The problem -
Lines of the material that include the word "Diagram" are to be counted; only their number should be given.

Provided records -
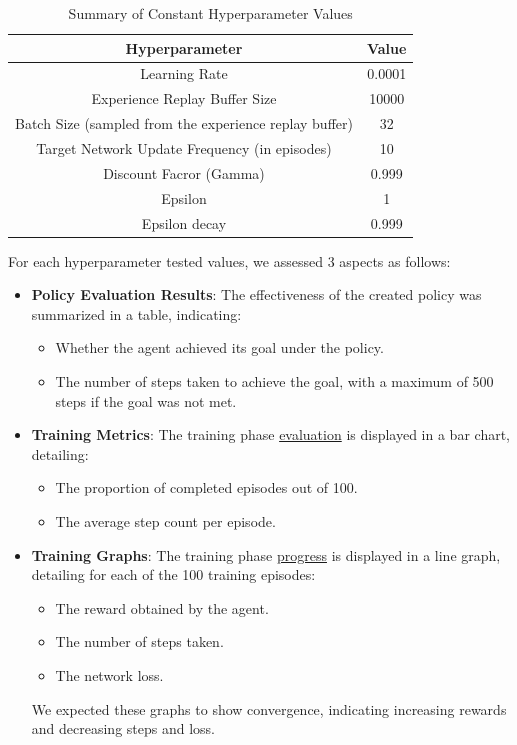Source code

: \documentclass{article}
\begin{document}
\begin{table}[h]
\centering
\begin{tabular}{|c|c|}
\hline
\textbf{Hyperparameter} & \textbf{Value} \\ \hline
Learning Rate & 0.0001 \\ \hline
Experience Replay Buffer Size & 10000 \\ \hline
Batch Size (sampled from the experience replay buffer) & 32 \\ \hline
Target Network Update Frequency (in episodes) & 10 \\ \hline
Discount Facror (Gamma) & 0.999 \\ \hline
Epsilon & 1 \\ \hline
Epsilon decay & 0.999 \\ \hline

\end{tabular}
\caption{Summary of Constant Hyperparameter Values}
\label{table:constant_hyperparameters}
\end{table}

For each hyperparameter tested values, we assessed 3 aspects as follows:

\begin{itemize}
  \item \textbf{Policy Evaluation Results}: The effectiveness of the created policy was summarized in a table, indicating:
  \begin{itemize}
    \item Whether the agent achieved its goal under the policy.
    \item The number of steps taken to achieve the goal, with a maximum of 500 steps if the goal was not met.
  \end{itemize}

  \item \textbf{Training Metrics}: The training phase \underline{evaluation} is displayed in a bar chart, detailing:
  \begin{itemize}
    \item The proportion of completed episodes out of 100.
    \item The average step count per episode.
  \end{itemize}

  \item \textbf{Training Graphs}: The training phase \underline{progress} is displayed in a line graph, detailing for each of the 100 training episodes:
  \begin{itemize}
    \item The reward obtained by the agent.
    \item The number of steps taken.
    \item The network loss.
  \end{itemize}
  We expected these graphs to show convergence, indicating increasing rewards and decreasing steps and loss.
\end{itemize}
\end{document}
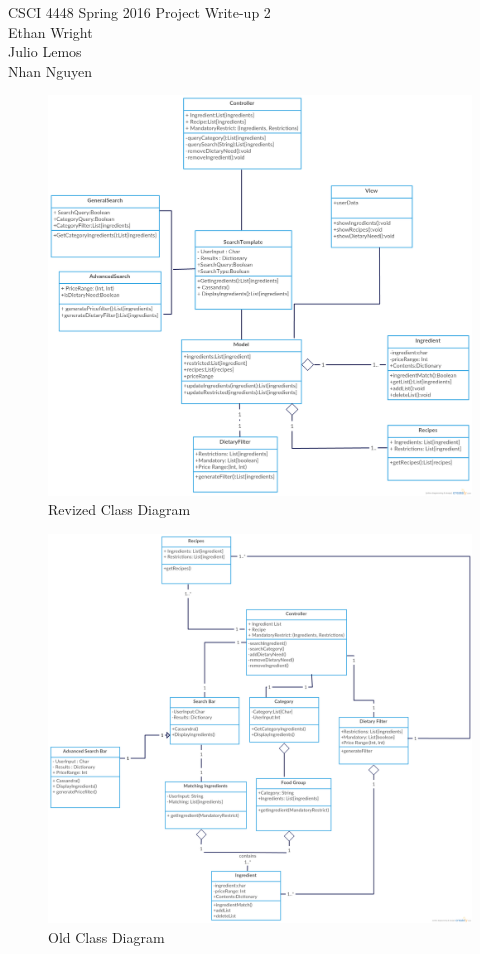 \documentclass[12pt]{article}
\begin{document}
CSCI 4448 Spring 2016 \hfill Project Write-up 2\\
Ethan Wright \\
Julio Lemos \\
Nhan Nguyen \\

\hrulefill
\begin{figure}
  \includegraphics[width=\linewidth]{revized_class.png}
  \caption{Revized Class Diagram}
  \label{fig: usecases}
\end{figure}

\begin{center}
  \begin{figure}
    \includegraphics[width=\linewidth]{class1.png}
    \caption{Old Class Diagram}
    \label{fig: class}
  \end{figure}
\end{center}
\end{document}
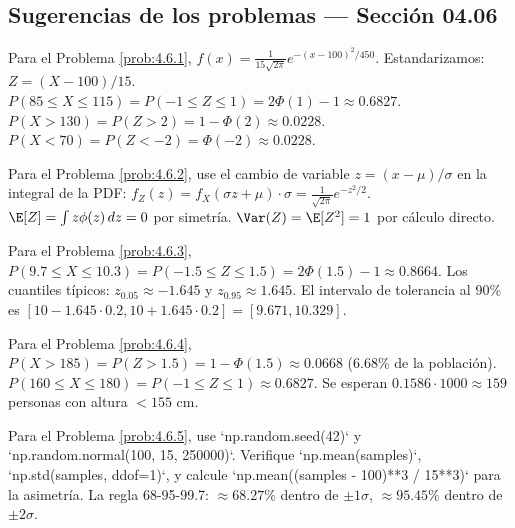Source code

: \subsection*{Sugerencias de los problemas --- Sección 04.06}

\begin{sugerencia}
	\label{sug:4.6.1}
	Para el Problema \ref{prob:4.6.1}, $f(x) = \frac{1}{15\sqrt{2\pi}} e^{-(x-100)^{2}/450}$. Estandarizamos: $Z = (X-100)/15$. $P(85 \le X \le 115) = P(-1 \le Z \le 1) = 2\Phi(1) - 1 \approx 0.6827$. $P(X > 130) = P(Z > 2) = 1 - \Phi(2) \approx 0.0228$. $P(X < 70) = P(Z < -2) = \Phi(-2) \approx 0.0228$.
\end{sugerencia}

\begin{sugerencia}
	\label{sug:4.6.2}
	Para el Problema \ref{prob:4.6.2}, use el cambio de variable $z = (x - \mu)/\sigma$ en la integral de la PDF: $f_{Z}(z) = f_{X}(\sigma z + \mu) \cdot \sigma = \frac{1}{\sqrt{2\pi}} e^{-z^{2}/2}$. $\E[Z] = \int z \phi(z)\,dz = 0$ por simetría. $\Var(Z) = \E[Z^{2}] = 1$ por cálculo directo.
\end{sugerencia}

\begin{sugerencia}
	\label{sug:4.6.3}
	Para el Problema \ref{prob:4.6.3}, $P(9.7 \le X \le 10.3) = P(-1.5 \le Z \le 1.5) = 2\Phi(1.5) - 1 \approx 0.8664$. Los cuantiles típicos: $z_{0.05} \approx -1.645$ y $z_{0.95} \approx 1.645$. El intervalo de tolerancia al 90\% es $[10 - 1.645 \cdot 0.2, 10 + 1.645 \cdot 0.2] = [9.671, 10.329]$.
\end{sugerencia}

\begin{sugerencia}
	\label{sug:4.6.4}
	Para el Problema \ref{prob:4.6.4}, $P(X > 185) = P(Z > 1.5) = 1 - \Phi(1.5) \approx 0.0668$ (6.68\% de la población). $P(160 \le X \le 180) = P(-1 \le Z \le 1) \approx 0.6827$. Se esperan $0.1586 \cdot 1000 \approx 159$ personas con altura $< 155$ cm.
\end{sugerencia}

\begin{sugerencia}
	\label{sug:4.6.5}
	Para el Problema \ref{prob:4.6.5}, use `np.random.seed(42)` y `np.random.normal(100, 15, 250000)`. Verifique `np.mean(samples)`, `np.std(samples, ddof=1)`, y calcule `np.mean((samples - 100)**3 / 15**3)` para la asimetría. La regla 68-95-99.7: $\approx 68.27\%$ dentro de $\pm 1\sigma$, $\approx 95.45\%$ dentro de $\pm 2\sigma$.
\end{sugerencia}

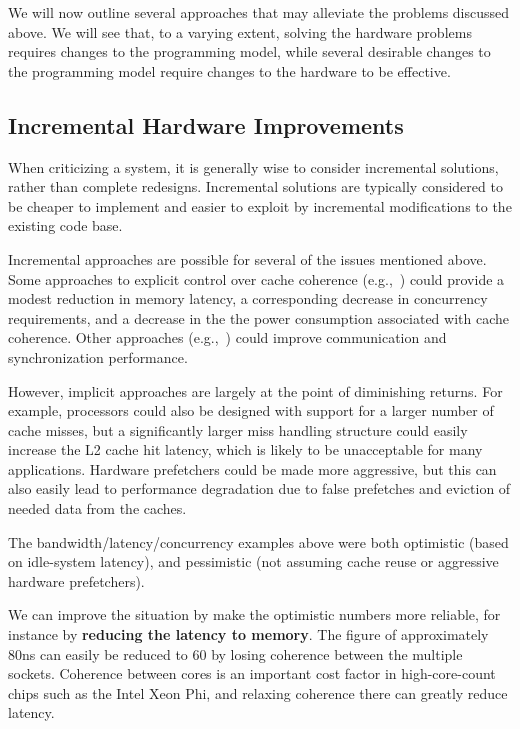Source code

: We will now outline several approaches that may alleviate the problems 
discussed above.  We will see that, to a varying extent, solving
the hardware problems requires changes to the programming model, while
several desirable changes to the programming model require changes to
the hardware to be effective.

\subsection{Incremental Hardware Improvements}

When criticizing a system, it is generally wise to consider incremental solutions, 
rather than complete redesigns.  Incremental solutions are typically considered
to be cheaper to implement and easier to exploit by incremental modifications
to the existing code base.   

Incremental approaches are possible for several of the issues
mentioned above.  Some approaches to explicit control over cache
coherence (e.g.,~\cite{dally2012ExplicitManagement}) could provide a
modest reduction in memory latency, a corresponding decrease in
concurrency requirements, and a decrease in the the power consumption
associated with cache coherence.  Other approaches
(e.g.,~\cite{mccalpin2012push,CommSyncMulticore_2008})
could improve communication and synchronization performance.

However, implicit approaches are largely at the point of diminishing
returns.  For example, processors could also be designed with support
for a larger number of cache misses, but a significantly larger miss
handling structure could easily increase the L2 cache hit latency,
which is likely to be unacceptable for many applications.  Hardware
prefetchers could be made more aggressive, but this can also easily
lead to performance degradation due to false prefetches and eviction
of needed data from the caches.

The bandwidth/latency/concurrency examples above were both optimistic (based 
on idle-system latency), and pessimistic (not assuming cache reuse or aggressive 
hardware prefetchers).

We can improve the situation by make the optimistic numbers more
reliable, for instance by \textbf{reducing the latency to memory}. The
figure of approximately 80ns can easily be reduced to 60 by losing
coherence between the multiple sockets.  Coherence between cores is an
important cost factor in high-core-count chips such as the Intel Xeon
Phi, and relaxing coherence there can greatly reduce latency.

Answer area -
2